■ Exercise directions ■
Go over the records and copy every line with the string "poques".

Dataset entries
-=-=-

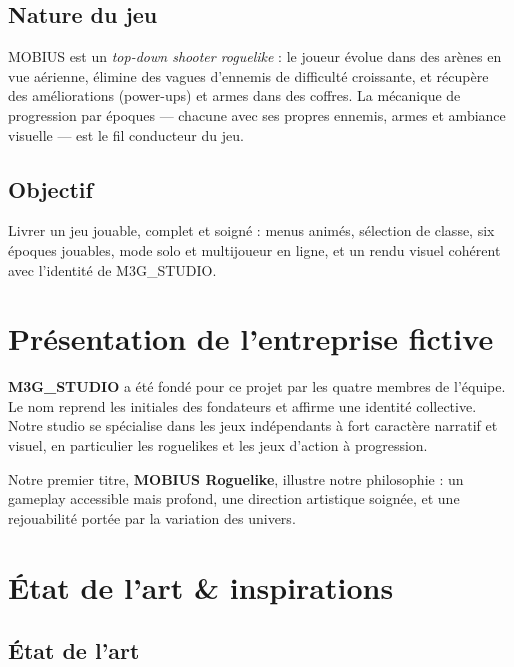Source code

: \documentclass[12pt, a4paper]{report}
\begin{document}
\subsection{Nature du jeu}

MOBIUS est un \textit{top-down shooter roguelike} : le joueur \'{e}volue dans des ar\`{e}nes en vue a\'{e}rienne, \'{e}limine des vagues d'ennemis de difficult\'{e} croissante, et r\'{e}cup\`{e}re des am\'{e}liorations (power-ups) et armes dans des coffres. La m\'{e}canique de progression par \'{e}poques --- chacune avec ses propres ennemis, armes et ambiance visuelle --- est le fil conducteur du jeu.

\subsection{Objectif}

Livrer un jeu jouable, complet et soign\'{e} : menus anim\'{e}s, s\'{e}lection de classe, six \'{e}poques jouables, mode solo et multijoueur en ligne, et un rendu visuel coh\'{e}rent avec l'identit\'{e} de M3G\_STUDIO.

\section{Pr\'{e}sentation de l'entreprise fictive}

\textbf{M3G\_STUDIO} a \'{e}t\'{e} fond\'{e} pour ce projet par les quatre membres de l'\'{e}quipe. Le nom reprend les initiales des fondateurs et affirme une identit\'{e} collective. Notre studio se sp\'{e}cialise dans les jeux ind\'{e}pendants \`{a} fort caract\`{e}re narratif et visuel, en particulier les roguelikes et les jeux d'action \`{a} progression.

Notre premier titre, \textbf{MOBIUS Roguelike}, illustre notre philosophie : un gameplay accessible mais profond, une direction artistique soign\'{e}e, et une rejouabilit\'{e} port\'{e}e par la variation des univers.

\section{\'{E}tat de l'art \& inspirations}

\subsection{\'{E}tat de l'art}
\end{document}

-=-=-

■ Response area ■
MOBIUS est un \textit{top-down shooter roguelike} : le joueur \'{e}volue dans des ar\`{e}nes en vue a\'{e}rienne, \'{e}limine des vagues d'ennemis de difficult\'{e} croissante, et r\'{e}cup\`{e}re des am\'{e}liorations (power-ups) et armes dans des coffres. La m\'{e}canique de progression par \'{e}poques --- chacune avec ses propres ennemis, armes et ambiance visuelle --- est le fil conducteur du jeu.
Livrer un jeu jouable, complet et soign\'{e} : menus anim\'{e}s, s\'{e}lection de classe, six \'{e}poques jouables, mode solo et multijoueur en ligne, et un rendu visuel coh\'{e}rent avec l'identit\'{e} de M3G\_STUDIO.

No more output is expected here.